Recientemente ingresó un señor por un cólico nefrítico en mi hospital. Un caso rutinario para cualquier urólogo, con una piedrecita de 2 mm que fue expulsada a las 48-72 horas del ingreso, pero que hasta la expulsión produjo mucho dolor al paciente. Ninguna particularidad, un cólico cualquiera de los muchos que ingresan cada semana.
Al cabo de 1 mes me llegó una carta a través del servicio de Atención al Paciente, en la que el señor se quejaba de la atención que había recibido por mi parte. No voy a entrar en detalles, pero en definitiva me acusaba de no haberlo visto en las primeras horas cuando todavía estaba aislado pendiente del resultado de la PCR de covid, de no haberle explorado, de responderle sin más explicaciones que era normal que orinara sangre, de entrar a la habitación a verlo ya informado por enfermería de su estado cuando era él quien me tenía que informar, etc. Confieso que me disgusté mucho con la carta, era la primera vez en 23 años que un paciente se quejaba tan amargamente de mi atención. Revisé la historia clínica para intentar recordar mejor el caso y humildemente decidí llamar al paciente para disculparme por los errores que hubiera podido cometer. El señor me agradeció la llamada y, en resumen, me explicó que «no se había sentido acompañado» durante el ingreso.

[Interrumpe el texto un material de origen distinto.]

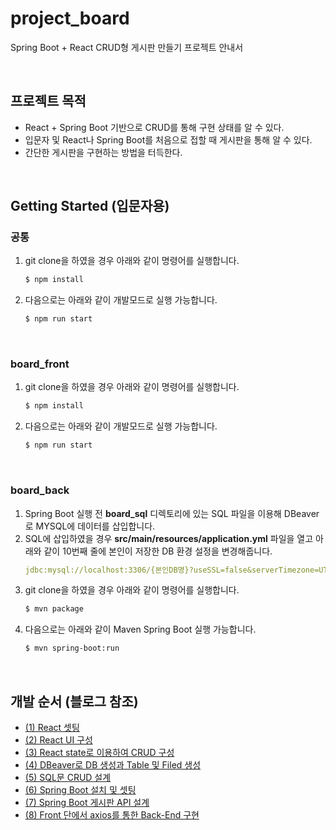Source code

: # project_board
Spring Boot + React CRUD형 게시판 만들기 프로젝트 안내서

<br/>

## 프로젝트 목적
- React + Spring Boot 기반으로 CRUD를 통해 구현 상태를 알 수 있다.
- 입문자 및 React나 Spring Boot를 처음으로 접할 때 게시판을 통해 알 수 있다.
- 간단한 게시판을 구현하는 방법을 터득한다.

<br/>

## Getting Started (입문자용)

### 공통
1. git clone을 하였을 경우 아래와 같이 명령어를 실행합니다.
    ```bash
    $ npm install
    ```
2. 다음으로는 아래와 같이 개발모드로 실행 가능합니다.
    ```bash
    $ npm run start
    ```

<br/>

### board_front
1. git clone을 하였을 경우 아래와 같이 명령어를 실행합니다.
    ```bash
    $ npm install
    ```
2. 다음으로는 아래와 같이 개발모드로 실행 가능합니다.
    ```bash
    $ npm run start
    ```

<br/>

### board_back
1. Spring Boot 실행 전 <strong>board_sql</strong> 디렉토리에 있는 SQL 파일을 이용해 DBeaver로 MYSQL에 데이터를 삽입합니다.
2. SQL에 삽입하였을 경우 <strong>src/main/resources/application.yml</strong> 파일을 열고 아래와 같이 10번째 줄에 본인이 저장한 DB 환경 설정을 변경해줍니다.
    ```yaml
    jdbc:mysql://localhost:3306/{본인DB명}?useSSL=false&serverTimezone=UTC&zeroDateTimeBehavior=convertToNull&allowPublicKeyRetrieval=true&autoReconnect=true
    ```
3. git clone을 하였을 경우 아래와 같이 명령어를 실행합니다.
    ```bash
    $ mvn package
    ```
4. 다음으로는 아래와 같이 Maven Spring Boot 실행 가능합니다.
    ```bash
    $ mvn spring-boot:run
    ```

<br/>

## 개발 순서 (블로그 참조)
- [(1) React 셋팅](https://berkley.tistory.com/23)
- [(2) React UI 구성](https://berkley.tistory.com/24)
- [(3) React state로 이용하여 CRUD 구성](https://berkley.tistory.com/25)
- [(4) DBeaver로 DB 생성과 Table 및 Filed 생성](https://berkley.tistory.com/26)
- [(5) SQL문 CRUD 설계](https://berkley.tistory.com/27)
- [(6) Spring Boot 설치 및 셋팅](https://berkley.tistory.com/28)
- [(7) Spring Boot 게시판 API 설계](https://berkley.tistory.com/29)
- [(8) Front 단에서 axios를 통한 Back-End 구현](https://berkley.tistory.com/30)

Cuando intento analizar lo sucedido, encuentro algunos errores míos. Sin duda pude haber descuidado algunas cosas quizás por la presión asistencial de aquellos días. He de decir, que siempre me ha importado mucho la empatía con los pacientes y su satisfacción con el trato recibido. Sin embargo, en las circunstancias actuales derivadas de la pandemia, creo que existen algunos factores que no ayudan demasiado. En primero lugar, intuyo que la mascarilla constituye un obstáculo para empatizar con el paciente. Nadie duda de que la expresión de nuestra cara, como un gesto o una simple sonrisa, transmiten calidez ante una situación adversa para el que tenemos enfrente. En segundo lugar, después de ya varios meses de pandemia, los médicos hemos mecanizado el evitar el contacto físico con el paciente, siempre que no sea estrictamente necesaria alguna exploración. Por ejemplo, yo siempre acostumbraba a saludarles o despedirme dando la mano, o la ponía sobre su hombro, su espalda o su pierna si estaban encamados. Esta cercanía también la hemos perdido.
Sin querer esconder mis errores detrás de una mascarilla o de un distanciamiento físico, sí creo que el coronavirus nos trae algunos elementos que restan empatía, confianza, calidez o sensación de cercanía a la relación médico-paciente. Por eso, una de mis reflexiones tras aquel incidente fue pensar que en las circunstancias actuales los médicos debíamos esmerarnos más si cabe en cuidar nuestra atención, nuestras palabras o nuestros gestos, para compensar la frialdad de la distancia o todo aquello que el paciente no puede percibir detrás de una mascarilla.